Alternate Names: Lokeshvara Avalokita Lokanata Lokanatha Mahakarunika
Avalokiteshvara, Arya Lokeshvara (Tibetan: pag pa chen re zi. English: the Noble All Seeing Lord). There are many versions of this sculpture in wood, ivory and metal found in both temples and art collections around the world. Only the wood figures are considered of possible early origin created during the middle of the first millennium. There were three subjects of sculpture created from sandalwood to function as land taming religious objects for the important geomantic points in Tibetan geography. The first object was of an Eleven Faced Thousand-armed Lokeshvara. The second was a set of four Lokeshvara with two situated in Nepal and two in Tibet. The third group are two sets of 108 smaller Lokeshvara statues to fill the one hundred and eight land taming temples of Tibet built by King Songtsen Gampo (7th century).

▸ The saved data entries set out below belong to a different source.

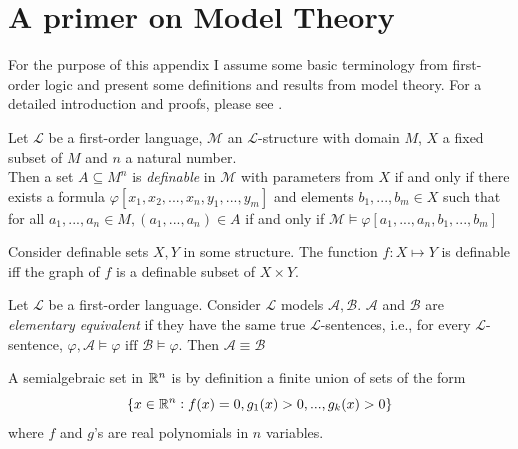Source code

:\chapter{A primer on Model Theory}
\label{chap:model-theory}
For the purpose of this appendix I assume some basic terminology from first-order logic and present some definitions and results from model theory. For a detailed introduction and proofs, please see \cite{changModelTheory1990,Dries_1998}.

\begin{definition}
    \label{def:definable-set}
    Let $\mathcal{L}$ be a first-order language, $\mathcal{M}$ an $\mathcal{L}$-structure with domain $M$, $X$ a fixed subset of $M$ and $n$ a natural number. \\
    Then a set $A\subseteq M^n$ is \textit{definable} in $\mathcal{M}$ with parameters from $X$ if and only if there exists a formula $\varphi[x_1,x_2,...,x_n,y_1,...,y_m]$ and elements $b_1,...,b_m\in X$ such that for all $a_1,...,a_n\in M, (a_1,...,a_n)\in A$ if and only if $\mathcal{M}\models\varphi[a_1,...,a_n,b_1,...,b_m]$
\end{definition}

\begin{definition}
    \label{def:definable-function}
    Consider definable sets $X, Y$ in some structure. The function $f:X\mapsto Y$ is definable iff the graph of $f$ is a definable subset of $X\times Y$.
\end{definition}

\begin{definition}
    \label{def:elementary-equivalence}
    Let $\mathcal{L}$ be a first-order language. Consider $\mathcal{L}$ models $\mathcal{A}, \mathcal{B}$. $\mathcal{A}$ and $\mathcal{B}$ are \textit{elementary equivalent} if they have the same true $\mathcal{L}$-sentences, i.e., for every $\mathcal{L}$-sentence, $\varphi, \mathcal{A}\models\varphi \text{ iff }\mathcal{B}\models\varphi$. Then $\mathcal{A}\equiv\mathcal{B}$ 
\end{definition}

\begin{definition}
    \label{def:semialgebraic-set}
    A semialgebraic set in $\R^n$ is by definition a finite union of sets of the form
    \begin{equation*}
        \{x\in\R^n : f(x) = 0, g_1(x)>0,...,g_k(x)>0\}
    \end{equation*}
    where $f$ and $g$'s are real polynomials in $n$ variables.
\end{definition}

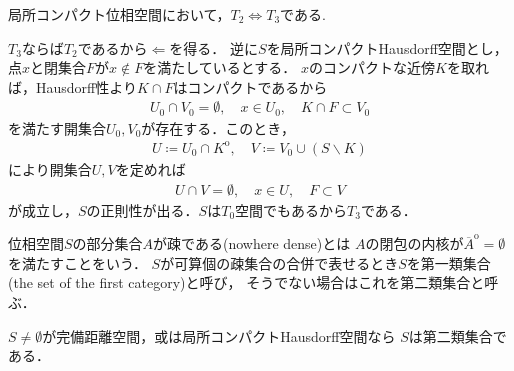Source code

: 	\begin{screen}
		\begin{thm}\label{thm:regularity_of_Hausdorff_spaces}
			局所コンパクト位相空間において，$T_2 \Longleftrightarrow T_3$である.
		\end{thm}
	\end{screen}
	
	\begin{prf}
		$T_3$ならば$T_2$であるから$\Longleftarrow$を得る．
		逆に$S$を局所コンパクトHausdorff空間とし，点$x$と閉集合$F$が$x \notin F$を満たしているとする．
		$x$のコンパクトな近傍$K$を取れば，Hausdorff性より$K \cap F$はコンパクトであるから
		\begin{align}
			U_0 \cap V_0 = \emptyset, \quad x \in U_0,  \quad K \cap F \subset V_0
		\end{align}
		を満たす開集合$U_0,V_0$が存在する．このとき，
		\begin{align}
			U \coloneqq U_0 \cap K^{\mathrm{o}},
			\quad V \coloneqq V_0 \cup (S \backslash K)
		\end{align}
		により開集合$U,V$を定めれば
		\begin{align}
			U \cap V = \emptyset,
			\quad x \in U,
			\quad F \subset V
		\end{align}
		が成立し，$S$の正則性が出る．$S$は$T_0$空間でもあるから$T_3$である．
		\QED
	\end{prf}
	
	\begin{screen}
		\begin{dfn}
			位相空間$S$の部分集合$A$が疎である(nowhere dense)とは
			$A$の閉包の内核が$\overline{A}^{\mathrm{o}} = \emptyset$を満たすことをいう．
			$S$が可算個の疎集合の合併で表せるとき$S$を第一類集合(the set of the first category)と呼び，
			そうでない場合はこれを第二類集合と呼ぶ．
		\end{dfn}
	\end{screen}
	
	\begin{screen}
		\begin{thm}[Baire]\label{thm:Baire_category_theorem}
			$S \neq \emptyset$が完備距離空間，或は局所コンパクトHausdorff空間なら
			$S$は第二類集合である．
		\end{thm}
	\end{screen}
	
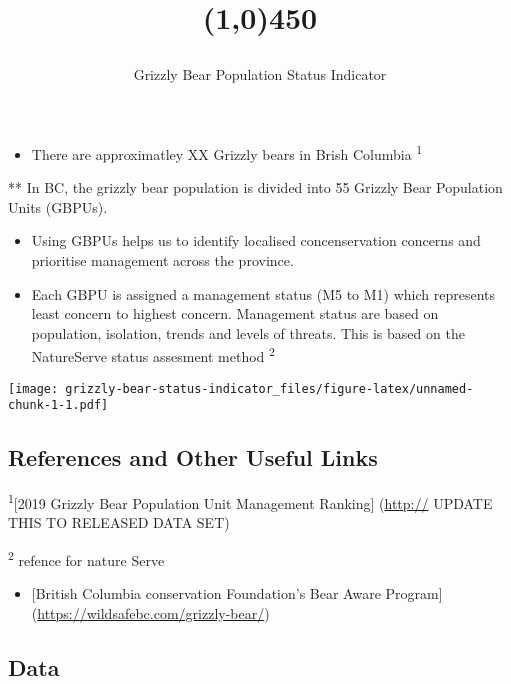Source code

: \documentclass[a4paper, 11pt, parskip=half]{scrartcl}
\title{\vspace{-1cm}
         \flushleft{\texttt{[image: plants-and-animals.png]}
                    \hspace{0.3cm}\Huge{\topictitle{plants-and-animals}}}
         \vspace{-0.5cm}
         \begin{center}
         \line(1,0){450}
         \end{center}
  }
\subtitle{\LARGE{Grizzly Bear Population Status Indicator}}
\date{}
\providecommand{\tightlist}{%
  \setlength{\itemsep}{0pt}\setlength{\parskip}{0pt}}
\begin{document}
\maketitle
\vspace{-2cm} %
\thispagestyle{fancy}

\begin{itemize}
\tightlist
\item
  There are approximatley XX Grizzly bears in Brish Columbia
  \textsuperscript{1}
\end{itemize}

** In BC, the grizzly bear population is divided into 55 Grizzly Bear
Population Units (GBPUs).

\begin{itemize}
\item
  Using GBPUs helps us to identify localised concenservation concerns
  and prioritise management across the province.
\item
  Each GBPU is assigned a management status (M5 to M1) which represents
  least concern to highest concern. Management status are based on
  population, isolation, trends and levels of threats. This is based on
  the NatureServe status assesment method \textsuperscript{2}
\end{itemize}

\texttt{[image: grizzly-bear-status-indicator\_files/figure-latex/unnamed-chunk-1-1.pdf]}

\hypertarget{references-and-other-useful-links}{%
\subsection{References and Other Useful
Links}\label{references-and-other-useful-links}}

\textsuperscript{1}{[}2019 Grizzly Bear Population Unit Management
Ranking{]} (\url{http://} UPDATE THIS TO RELEASED DATA SET)

\textsuperscript{2} refence for nature Serve

\begin{itemize}
\tightlist
\item
  {[}British Columbia conservation Foundation's Bear Aware Program{]}
  (\url{https://wildsafebc.com/grizzly-bear/})
\end{itemize}

\hypertarget{data}{%
\subsection{Data}\label{data}}
\end{document}
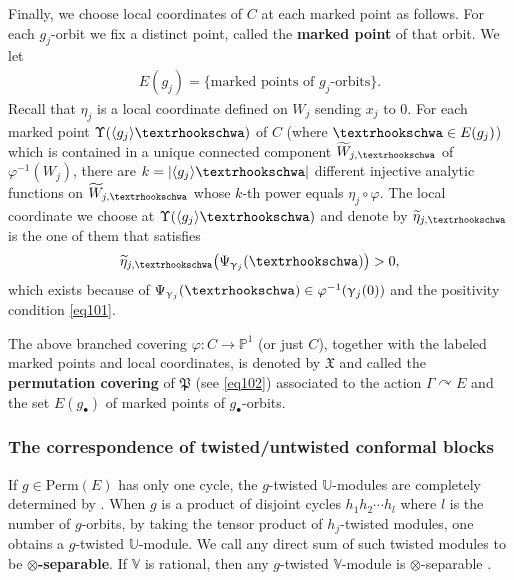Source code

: \documentclass[12pt,a4paper,notitlepage]{article}
\theoremstyle{definition}
\theoremstyle{plain}
\newcommand{\fk}{\mathfrak}
\newcommand{\mc}{\mathcal}
\newcommand{\wtd}{\widetilde}
\newcommand{\bk}[1]{\langle {#1}\rangle}
\newcommand{\blt}{\bullet}
\newcommand{\Vbb}{\mathbb V}
\newcommand{\Ubb}{\mathbb U}
\newcommand{\Cbb}{\mathbb C}
\newcommand{\Pbb}{\mathbb P}
\newcommand{\Perm}{\mathrm{Perm}}
\newcommand{\tipae}{\text{\textrhookschwa}}
\numberwithin{equation}{subsection}
\begin{document}
Finally, we choose local coordinates of $C$ at each marked point as follows. For each $g_j$-orbit we fix a distinct point, called the \textbf{marked point} of that orbit. We let 
\begin{align*}
	E(g_j)=\{\text{marked points of $g_j$-orbits}\}.
\end{align*}
Recall that $\eta_j$ is a local coordinate defined on $W_j$ sending $x_j$ to $0$. For each marked point $\Upsilon(\bk{g_j}\tipae)$ of $C$ (where $\tipae\in E(g_j)$) which is contained in a unique connected component $\wtd W_{j,\tipae}$ of $\varphi^{-1}(W_j)$, there are $k=|\bk{g_j}\tipae|$ different injective analytic functions on $\wtd W_{j,\tipae}$ whose $k$-th power equals $\eta_j\circ\varphi$. The local coordinate we choose at $\Upsilon(\bk{g_j}\tipae)$ and denote by $\wtd\eta_{j,\tipae}$ is the one of them that satisfies
\begin{align*}
\wtd\eta_{j,\tipae}\big(\Psi_{\upgamma_j}(\tipae)\big)>0,	
\end{align*}
which exists because of $\Psi_{\upgamma_j}(\tipae)\in\varphi^{-1}(\upgamma_j(0))$ and the positivity condition \eqref{eq101}.

The above branched covering $\varphi:C\rightarrow\Pbb^1$ (or just $C$), together with the labeled marked points and local coordinates, is denoted by $\fk X$ and called the \textbf{permutation covering} of  $\fk P$ (see \eqref{eq102}) associated to the action $\Gamma\curvearrowright E$ and the set $E(g_\blt)$ of marked points of $g_\blt$-orbits.



\subsubsection*{The correspondence of twisted/untwisted conformal blocks}

If $g\in\Perm(E)$ has only one cycle, the $g$-twisted $\Ubb$-modules are completely determined by \cite{BDM02}. When $g$ is a product of disjoint cycles $h_1h_2\cdots h_l$ where $l$ is the number of $g$-orbits, by taking the tensor product of $h_j$-twisted modules, one obtains a $g$-twisted $\Ubb$-module. We call any direct sum of such twisted modules  to be \textbf{$\otimes$-separable}. If $\Vbb$ is rational, then any $g$-twisted $\Vbb$-module is $\otimes$-separable \cite[Thm. 6.4]{BDM02}.

\end{document}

The whereabouts of the Thousand Faced Lokeshvara is not currently known. The locations of the four Pagpa Lokeshvara are known. The locations of all of the 216 smaller Lokeshvara are not currently known. It is however possible that some of the sandalwood sculpture below are original to the time of Songtsen Gampo. The metal cast and ivory sculpture are copies and do not belong to the origin myth of the original Pagpa Lokeshvaras.